Pasalnya, kata dia, Bengawan Kamto telah dilimpahkan ke Pengadilan Tipikor Jambi sejak 27 Januari 2026.
“Sejak saat itu kewenangan penahanan atas diri terdakwa beralih menjadi kewenangan Majelis Hakim Pengadilan Tipikor Jambi,” katanya.
Menurutnya, majelis hakim saat ini memiliki kewenangan penuh untuk melakukan atau tidak melakukan penahanan.
“Bahkan untuk merubah jenis penahanan dari satu jenis penahanan ke jenis penahanan yang lain,” sebutnya.
Dia menjelaskan bahwa penahanan terhadap terdakwa merupakan kewenangan masing-masing aparat penegak hukum yang dilaksanakan berdasarkan ketentuan Kitab Undang-Undang Hukum Acara Pidana (KUHAP), sesuai tahapan hukum.
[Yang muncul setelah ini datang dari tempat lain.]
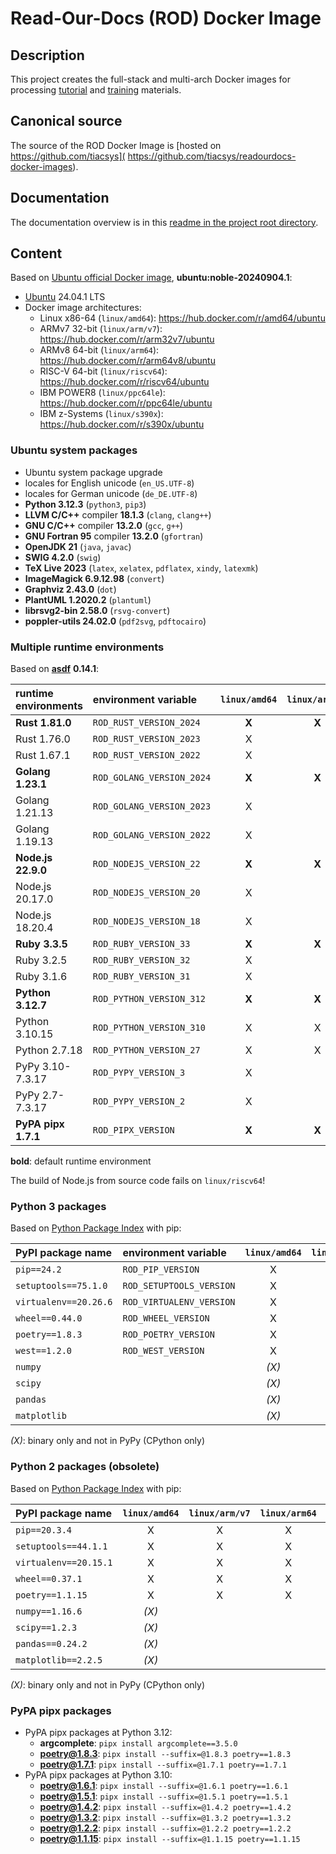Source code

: # Read-Our-Docs (ROD) Docker Image

## Description

This project creates the full-stack and multi-arch Docker images for processing
[tutorial](https://bridle.tiac-systems.net/tutorials) and
[training](https://bridle.tiac-systems.net/trainings) materials.

## Canonical source

The source of the ROD Docker Image is [hosted on https://github.com/tiacsys](
https://github.com/tiacsys/readourdocs-docker-images).

## Documentation

The documentation overview is in this [readme in the project root directory](
README.md).

## Content

Based on [Ubuntu official Docker image](
https://github.com/docker-library/official-images),
**ubuntu:noble-20240904.1**:

- [Ubuntu](https://hub.docker.com/_/ubuntu) 24.04.1 LTS
- Docker image architectures:
  - Linux x86-64 (`linux/amd64`): https://hub.docker.com/r/amd64/ubuntu
  - ARMv7 32-bit (`linux/arm/v7`): https://hub.docker.com/r/arm32v7/ubuntu
  - ARMv8 64-bit (`linux/arm64`): https://hub.docker.com/r/arm64v8/ubuntu
  - RISC-V 64-bit (`linux/riscv64`): https://hub.docker.com/r/riscv64/ubuntu
  - IBM POWER8 (`linux/ppc64le`): https://hub.docker.com/r/ppc64le/ubuntu
  - IBM z-Systems (`linux/s390x`): https://hub.docker.com/r/s390x/ubuntu

### Ubuntu system packages

- Ubuntu system package upgrade
- locales for English unicode (`en_US.UTF-8`)
- locales for German unicode (`de_DE.UTF-8`)
- **Python 3.12.3** (`python3`, `pip3`)
- **LLVM C/C++** compiler **18.1.3** (`clang`, `clang++`)
- **GNU C/C++** compiler **13.2.0** (`gcc`, `g++`)
- **GNU Fortran 95** compiler **13.2.0** (`gfortran`)
- **OpenJDK 21** (`java`, `javac`)
- **SWIG 4.2.0** (`swig`)
- **TeX Live 2023** (`latex`, `xelatex`, `pdflatex`, `xindy`, `latexmk`)
- **ImageMagick 6.9.12.98** (`convert`)
- **Graphviz 2.43.0** (`dot`)
- **PlantUML 1.2020.2** (`plantuml`)
- **librsvg2-bin 2.58.0** (`rsvg-convert`)
- **poppler-utils 24.02.0** (`pdf2svg`, `pdftocairo`)

### Multiple runtime environments

Based on [**asdf**](https://asdf-vm.com/) **0.14.1**:

| runtime environments | environment variable      | `linux/amd64` | `linux/arm/v7` | `linux/arm64` | `linux/riscv64` | `linux/ppc64le` | `linux/s390x` |
| :------------------- | :------------------------ | :---: | :---: | :---: | :---: | :---: | :---: |
| **Rust 1.81.0**      | `ROD_RUST_VERSION_2024`   | **X** | **X** | **X** | **X** | **X** | **X** |
|   Rust 1.76.0        | `ROD_RUST_VERSION_2023`   |   X   |       |       |       |       |       |
|   Rust 1.67.1        | `ROD_RUST_VERSION_2022`   |   X   |       |       |       |       |       |
| **Golang 1.23.1**    | `ROD_GOLANG_VERSION_2024` | **X** | **X** | **X** | **X** | **X** |       |
|   Golang 1.21.13     | `ROD_GOLANG_VERSION_2023` |   X   |       |       |       |       |       |
|   Golang 1.19.13     | `ROD_GOLANG_VERSION_2022` |   X   |       |       |       |       |       |
| **Node.js 22.9.0**   | `ROD_NODEJS_VERSION_22`   | **X** | **X** | **X** |       | **X** | **X** |
|   Node.js 20.17.0    | `ROD_NODEJS_VERSION_20`   |   X   |       |       |       |       |       |
|   Node.js 18.20.4    | `ROD_NODEJS_VERSION_18`   |   X   |       |       |       |       |       |
| **Ruby 3.3.5**       | `ROD_RUBY_VERSION_33`     | **X** | **X** | **X** | **X** | **X** | **X** |
|   Ruby 3.2.5         | `ROD_RUBY_VERSION_32`     |   X   |       |       |       |       |       |
|   Ruby 3.1.6         | `ROD_RUBY_VERSION_31`     |   X   |       |       |       |       |       |
| **Python 3.12.7**    | `ROD_PYTHON_VERSION_312`  | **X** | **X** | **X** | **X** | **X** | **X** |
|   Python 3.10.15     | `ROD_PYTHON_VERSION_310`  |   X   |   X   |   X   |   X   |   X   |   X   |
|   Python 2.7.18      | `ROD_PYTHON_VERSION_27`   |   X   |   X   |   X   |   X   |   X   |   X   |
|   PyPy 3.10-7.3.17   | `ROD_PYPY_VERSION_3`      |   X   |       |       |       |       |       |
|   PyPy 2.7-7.3.17    | `ROD_PYPY_VERSION_2`      |   X   |       |       |       |       |       |
| **PyPA pipx 1.7.1**  | `ROD_PIPX_VERSION`        | **X** | **X** | **X** | **X** | **X** | **X** |

**bold**: default runtime environment

The build of Node.js from source code fails on `linux/riscv64`!

### Python 3 packages

Based on [Python Package Index](https://pypi.org/) with pip:

| PyPI package name      | environment variable      | `linux/amd64` | `linux/arm/v7` | `linux/arm64` | `linux/riscv64` | `linux/ppc64le` | `linux/s390x` |
| :--------------------- | :------------------------ | :---: | :---: | :---: | :---: | :---: | :---: |
| `pip==24.2`            | `ROD_PIP_VERSION`         |   X   |   X   |   X   |   X   |   X   |   X   |
| `setuptools==75.1.0`   | `ROD_SETUPTOOLS_VERSION`  |   X   |   X   |   X   |   X   |   X   |   X   |
| `virtualenv==20.26.6`  | `ROD_VIRTUALENV_VERSION`  |   X   |   X   |   X   |   X   |   X   |   X   |
| `wheel==0.44.0`        | `ROD_WHEEL_VERSION`       |   X   |   X   |   X   |   X   |   X   |   X   |
| `poetry==1.8.3`        | `ROD_POETRY_VERSION`      |   X   |   X   |   X   |   X   |   X   |   X   |
| `west==1.2.0`          | `ROD_WEST_VERSION`        |   X   |   X   |   X   |   X   |   X   |   X   |
| `numpy`                |                           | *(X)* |       |       |       |       |       |
| `scipy`                |                           | *(X)* |       |       |       |       |       |
| `pandas`               |                           | *(X)* |       |       |       |       |       |
| `matplotlib`           |                           | *(X)* |       |       |       |       |       |

*(X)*: binary only and not in PyPy (CPython only)

### Python 2 packages (obsolete)

Based on [Python Package Index](https://pypi.org/) with pip:

| PyPI package name      | `linux/amd64` | `linux/arm/v7` | `linux/arm64` | `linux/riscv64` | `linux/ppc64le` | `linux/s390x` |
| :--------------------- | :---: | :---: | :---: | :---: | :---: | :---: |
| `pip==20.3.4`          |   X   |   X   |   X   |   X   |   X   |   X   |
| `setuptools==44.1.1`   |   X   |   X   |   X   |   X   |   X   |   X   |
| `virtualenv==20.15.1`  |   X   |   X   |   X   |   X   |   X   |   X   |
| `wheel==0.37.1`        |   X   |   X   |   X   |   X   |   X   |   X   |
| `poetry==1.1.15`       |   X   |   X   |   X   |   X   |   X   |   X   |
| `numpy==1.16.6`        | *(X)* |       |       |       |       |       |
| `scipy==1.2.3`         | *(X)* |       |       |       |       |       |
| `pandas==0.24.2`       | *(X)* |       |       |       |       |       |
| `matplotlib==2.2.5`    | *(X)* |       |       |       |       |       |

*(X)*: binary only and not in PyPy (CPython only)

### PyPA pipx packages

- PyPA pipx packages at Python 3.12:
  - **argcomplete**: `pipx install argcomplete==3.5.0`
  - **poetry@1.8.3**: `pipx install --suffix=@1.8.3 poetry==1.8.3`
  - **poetry@1.7.1**: `pipx install --suffix=@1.7.1 poetry==1.7.1`
- PyPA pipx packages at Python 3.10:
  - **poetry@1.6.1**: `pipx install --suffix=@1.6.1 poetry==1.6.1`
  - **poetry@1.5.1**: `pipx install --suffix=@1.5.1 poetry==1.5.1`
  - **poetry@1.4.2**: `pipx install --suffix=@1.4.2 poetry==1.4.2`
  - **poetry@1.3.2**: `pipx install --suffix=@1.3.2 poetry==1.3.2`
  - **poetry@1.2.2**: `pipx install --suffix=@1.2.2 poetry==1.2.2`
  - **poetry@1.1.15**: `pipx install --suffix=@1.1.15 poetry==1.1.15`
Menurut dia, penyidik Kejati Jambi telah melakukan penahanan dengan jenis tahanan Rutan terhadap Bengawan Kamto sejak tanggal 22 Juli 2025 hingga 18 November 2025.
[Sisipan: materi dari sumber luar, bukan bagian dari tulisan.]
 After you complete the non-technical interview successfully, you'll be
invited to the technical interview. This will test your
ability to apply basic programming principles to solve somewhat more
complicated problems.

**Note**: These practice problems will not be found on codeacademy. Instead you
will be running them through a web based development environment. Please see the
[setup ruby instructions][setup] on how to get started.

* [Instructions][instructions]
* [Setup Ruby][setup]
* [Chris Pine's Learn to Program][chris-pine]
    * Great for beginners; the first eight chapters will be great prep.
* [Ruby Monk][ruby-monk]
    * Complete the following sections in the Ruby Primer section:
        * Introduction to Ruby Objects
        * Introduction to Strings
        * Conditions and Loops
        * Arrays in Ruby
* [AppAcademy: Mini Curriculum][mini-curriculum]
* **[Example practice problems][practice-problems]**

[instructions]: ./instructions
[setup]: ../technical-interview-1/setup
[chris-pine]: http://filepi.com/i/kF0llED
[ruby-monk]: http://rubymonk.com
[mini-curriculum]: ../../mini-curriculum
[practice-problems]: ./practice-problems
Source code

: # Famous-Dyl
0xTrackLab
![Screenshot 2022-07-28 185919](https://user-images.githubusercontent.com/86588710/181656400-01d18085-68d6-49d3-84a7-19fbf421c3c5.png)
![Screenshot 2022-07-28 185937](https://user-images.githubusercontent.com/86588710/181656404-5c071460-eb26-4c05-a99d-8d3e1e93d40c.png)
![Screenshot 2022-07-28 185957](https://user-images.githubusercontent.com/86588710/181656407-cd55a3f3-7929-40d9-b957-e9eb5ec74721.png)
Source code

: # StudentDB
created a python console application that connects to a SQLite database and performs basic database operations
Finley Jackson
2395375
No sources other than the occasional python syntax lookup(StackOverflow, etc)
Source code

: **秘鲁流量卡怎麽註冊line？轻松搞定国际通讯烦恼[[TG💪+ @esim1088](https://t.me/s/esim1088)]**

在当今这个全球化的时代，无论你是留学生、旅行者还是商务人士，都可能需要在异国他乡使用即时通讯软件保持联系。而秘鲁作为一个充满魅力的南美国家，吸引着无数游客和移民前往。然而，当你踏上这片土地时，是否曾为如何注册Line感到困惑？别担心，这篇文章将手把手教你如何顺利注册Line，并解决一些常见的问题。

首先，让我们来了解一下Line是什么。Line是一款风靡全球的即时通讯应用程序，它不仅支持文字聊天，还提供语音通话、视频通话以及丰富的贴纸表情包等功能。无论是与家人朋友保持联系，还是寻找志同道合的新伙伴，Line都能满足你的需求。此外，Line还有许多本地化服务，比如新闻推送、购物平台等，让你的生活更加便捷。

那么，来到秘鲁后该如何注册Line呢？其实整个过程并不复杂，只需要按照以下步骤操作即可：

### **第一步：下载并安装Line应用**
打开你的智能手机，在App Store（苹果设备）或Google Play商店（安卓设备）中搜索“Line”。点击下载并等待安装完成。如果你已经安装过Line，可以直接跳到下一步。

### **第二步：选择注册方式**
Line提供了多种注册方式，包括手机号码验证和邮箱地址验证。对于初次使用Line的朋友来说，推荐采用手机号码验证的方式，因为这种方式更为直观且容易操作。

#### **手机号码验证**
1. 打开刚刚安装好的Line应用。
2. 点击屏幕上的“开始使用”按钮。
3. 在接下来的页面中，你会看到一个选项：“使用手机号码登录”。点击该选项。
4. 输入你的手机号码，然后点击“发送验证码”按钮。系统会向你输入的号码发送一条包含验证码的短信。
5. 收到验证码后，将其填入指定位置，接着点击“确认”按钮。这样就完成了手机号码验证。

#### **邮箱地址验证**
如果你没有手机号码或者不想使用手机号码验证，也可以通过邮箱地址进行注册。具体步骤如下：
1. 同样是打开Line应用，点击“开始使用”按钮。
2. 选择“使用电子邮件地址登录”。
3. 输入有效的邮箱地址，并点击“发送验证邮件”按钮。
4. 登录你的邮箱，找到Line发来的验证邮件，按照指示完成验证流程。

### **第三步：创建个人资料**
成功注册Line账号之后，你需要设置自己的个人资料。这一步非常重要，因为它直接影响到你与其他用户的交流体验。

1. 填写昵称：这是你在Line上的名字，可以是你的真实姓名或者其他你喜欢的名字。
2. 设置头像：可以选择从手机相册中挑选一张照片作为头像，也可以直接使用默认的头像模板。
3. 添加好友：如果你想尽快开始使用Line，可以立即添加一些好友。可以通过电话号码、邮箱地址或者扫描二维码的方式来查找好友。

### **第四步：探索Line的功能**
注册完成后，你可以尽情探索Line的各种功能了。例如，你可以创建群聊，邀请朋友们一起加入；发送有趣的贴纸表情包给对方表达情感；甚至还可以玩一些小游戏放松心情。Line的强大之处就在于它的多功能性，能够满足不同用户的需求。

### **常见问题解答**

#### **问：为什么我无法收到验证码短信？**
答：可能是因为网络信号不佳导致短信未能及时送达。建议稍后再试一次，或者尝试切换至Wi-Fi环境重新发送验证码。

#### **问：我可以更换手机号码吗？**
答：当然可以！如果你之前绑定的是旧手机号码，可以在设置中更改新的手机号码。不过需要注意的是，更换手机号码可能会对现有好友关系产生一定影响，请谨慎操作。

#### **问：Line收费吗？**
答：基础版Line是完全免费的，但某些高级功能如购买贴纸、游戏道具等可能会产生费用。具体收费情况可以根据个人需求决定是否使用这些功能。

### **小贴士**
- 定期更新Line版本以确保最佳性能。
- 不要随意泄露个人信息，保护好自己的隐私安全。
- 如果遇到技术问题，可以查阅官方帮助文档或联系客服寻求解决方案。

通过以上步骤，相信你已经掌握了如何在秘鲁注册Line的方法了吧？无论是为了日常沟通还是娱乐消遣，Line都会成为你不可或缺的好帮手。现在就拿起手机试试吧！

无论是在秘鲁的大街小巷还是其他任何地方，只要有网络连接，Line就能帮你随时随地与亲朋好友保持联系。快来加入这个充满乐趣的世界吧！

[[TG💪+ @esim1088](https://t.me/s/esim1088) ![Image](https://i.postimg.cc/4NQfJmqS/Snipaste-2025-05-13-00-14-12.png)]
Kemudian dilanjutkan penahanan rutan oleh Jaksa Penuntut Umum Kejaksaan Negeri Jambi sejak 18 November 2025.
“Kemudian dialihkan jenis penahanan menjadi Penahanan Rumah sejak 02 Januari 2026,” sebutnya.
Menurut Adam, pengalihan penahanan terhadap Bengawan Kamto murni karena alasan kemanusiaan.
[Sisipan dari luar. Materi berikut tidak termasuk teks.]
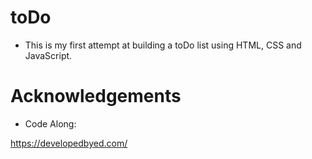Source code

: # toDo

- This is my first attempt at building a toDo list using HTML, CSS and JavaScript.


# Acknowledgements 

- Code Along:

https://developedbyed.com/
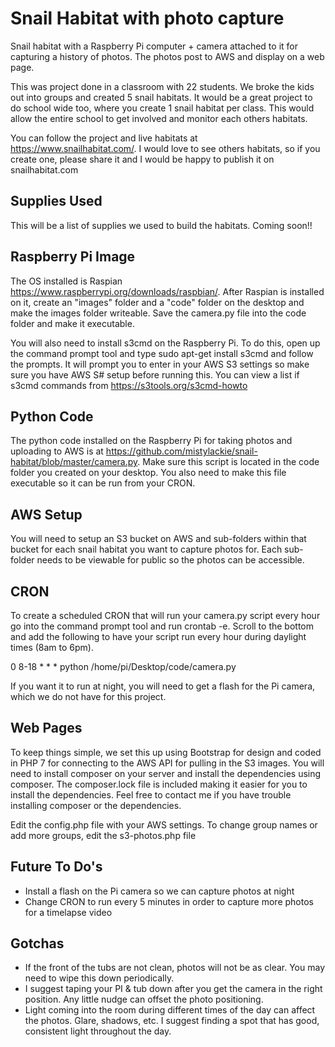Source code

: # Snail Habitat with photo capture
Snail habitat with a Raspberry Pi computer + camera attached to it for capturing a history of photos. The photos post to AWS and display on a web page.

This was project done in a classroom with 22 students. We broke the kids out into groups and created 5 snail habitats. It would be a great project to do school wide too, where you create 1 snail habitat per class. This would allow the entire school to get involved and monitor each others habitats. 

You can follow the project and live habitats at https://www.snailhabitat.com/. I would love to see others habitats, so if you create one, please share it and I would be happy to publish it on snailhabitat.com

## Supplies Used
This will be a list of supplies we used to build the habitats. Coming soon!!

## Raspberry Pi Image
The OS installed is Raspian https://www.raspberrypi.org/downloads/raspbian/. After Raspian is installed on it, create an "images" folder and a "code" folder on the desktop and make the images folder writeable. Save the camera.py file into the code folder and make it executable.

You will also need to install s3cmd on the Raspberry Pi. To do this, open up the command prompt tool and type sudo apt-get install s3cmd and follow the prompts. It will prompt you to enter in your AWS S3 settings so make sure you have AWS S# setup before running this. You can view a list if s3cmd commands from https://s3tools.org/s3cmd-howto

## Python Code
The python code installed on the Raspberry Pi for taking photos and uploading to AWS is at https://github.com/mistylackie/snail-habitat/blob/master/camera.py. Make sure this script is located in the code folder you created on your desktop. You also need to make this file executable so it can be run from your CRON.

## AWS Setup
You will need to setup an S3 bucket on AWS and sub-folders within that bucket for each snail habitat you want to capture photos for. Each sub-folder needs to be viewable for public so the photos can be accessible.

## CRON
To create a scheduled CRON that will run your camera.py script every hour go into the command prompt tool and run crontab -e. Scroll to the bottom and add the following to have your script run every hour during daylight times (8am to 6pm). 

0 8-18 * * * python /home/pi/Desktop/code/camera.py

If you want it to run at night, you will need to get a flash for the Pi camera, which we do not have for this project.

## Web Pages
To keep things simple, we set this up using Bootstrap for design and coded in PHP 7 for connecting to the AWS API for pulling in the S3 images. You will need to install composer on your server and install the dependencies using composer. The composer.lock file is included making it easier for you to install the dependencies. Feel free to contact me if you have trouble installing composer or the dependencies.

Edit the config.php file with your AWS settings. To change group names or add more groups, edit the s3-photos.php file

## Future To Do's
- Install a flash on the Pi camera so we can capture photos at night
- Change CRON to run every 5 minutes in order to capture more photos for a timelapse video

## Gotchas
- If the front of the tubs are not clean, photos will not be as clear. You may need to wipe this down periodically.
- I suggest taping your PI & tub down after you get the camera in the right position. Any little nudge can offset the photo positioning.
- Light coming into the room during different times of the day can affect the photos. Glare, shadows, etc. I suggest finding a spot that has good, consistent light throughout the day.

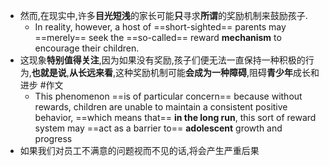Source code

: - 然而,在现实中,许多**目光短浅**的家长可能**只**寻求**所谓**的奖励机制来鼓励孩子.
	- In reality, however, a host of ==short-sighted== parents may ==merely== seek the ==so-called== reward **mechanism** to encourage their children.
- 这现象**特别值得关注**,因为如果没有奖励,孩子们便无法一直保持一种积极的行为,**也就是说**,**从长远来看**,这种奖励机制可能**会成为一种障碍**,阻碍**青少年**成长和进步 #作文 
	- This phenomenon ==is of particular concern== because without rewards, children are unable to maintain a consistent positive behavior, ==which means that== **in the long run**, this sort of reward system may ==act as a barrier to== **adolescent** growth and progress
- 如果我们对员工不满意的问题视而不见的话,将会产生严重后果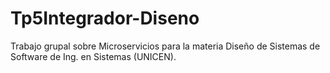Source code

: # Tp5Integrador-Diseno
Trabajo grupal sobre Microservicios para la materia Diseño de Sistemas de Software de Ing. en Sistemas (UNICEN).
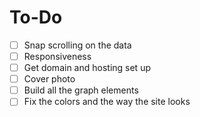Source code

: # To-Do
- [ ] Snap scrolling on the data
- [ ] Responsiveness
- [ ] Get domain and hosting set up
- [ ] Cover photo
- [ ] Build all the graph elements
- [ ] Fix the colors and the way the site looks
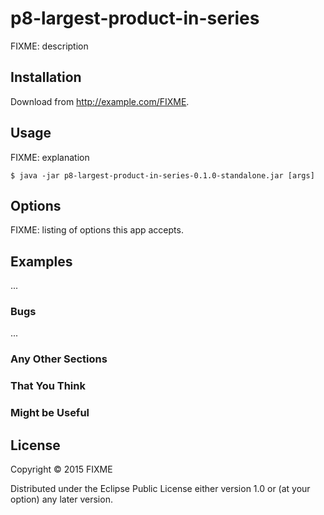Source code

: # p8-largest-product-in-series

FIXME: description

## Installation

Download from http://example.com/FIXME.

## Usage

FIXME: explanation

    $ java -jar p8-largest-product-in-series-0.1.0-standalone.jar [args]

## Options

FIXME: listing of options this app accepts.

## Examples

...

### Bugs

...

### Any Other Sections
### That You Think
### Might be Useful

## License

Copyright © 2015 FIXME

Distributed under the Eclipse Public License either version 1.0 or (at
your option) any later version.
“Karena pertimbangan kesehatan terdakwa didasarkan keterangan dokter rutan pada saat itu,” ujarnya.
Sebelumnya, sidang kasus korupsi dugaan penyimpangan fasilitas kredit dari BNI yang menyebabkan kerugian negara mencapai Rp 105 miliar pada PT Prosympac Agro Lestari (PAL) dengan terdakwa Bengawan Kamto digelar kembali di Pengadilan Tipikor pada Pengadilan Negeri (PN) Jambi, Senin (30/03/2026).
Sidang itu beragendakan pemeriksaan saksi saksi. Dalam sidang itu, Jaksa Penuntut Umum (JPU) melakukan pembuktian keterlibatan Begawan Kamto dugaan penyimpangan fasilitas kredit dari BNI yang menyebabkan kerugian negara mencapai Rp 105 miliar. (*)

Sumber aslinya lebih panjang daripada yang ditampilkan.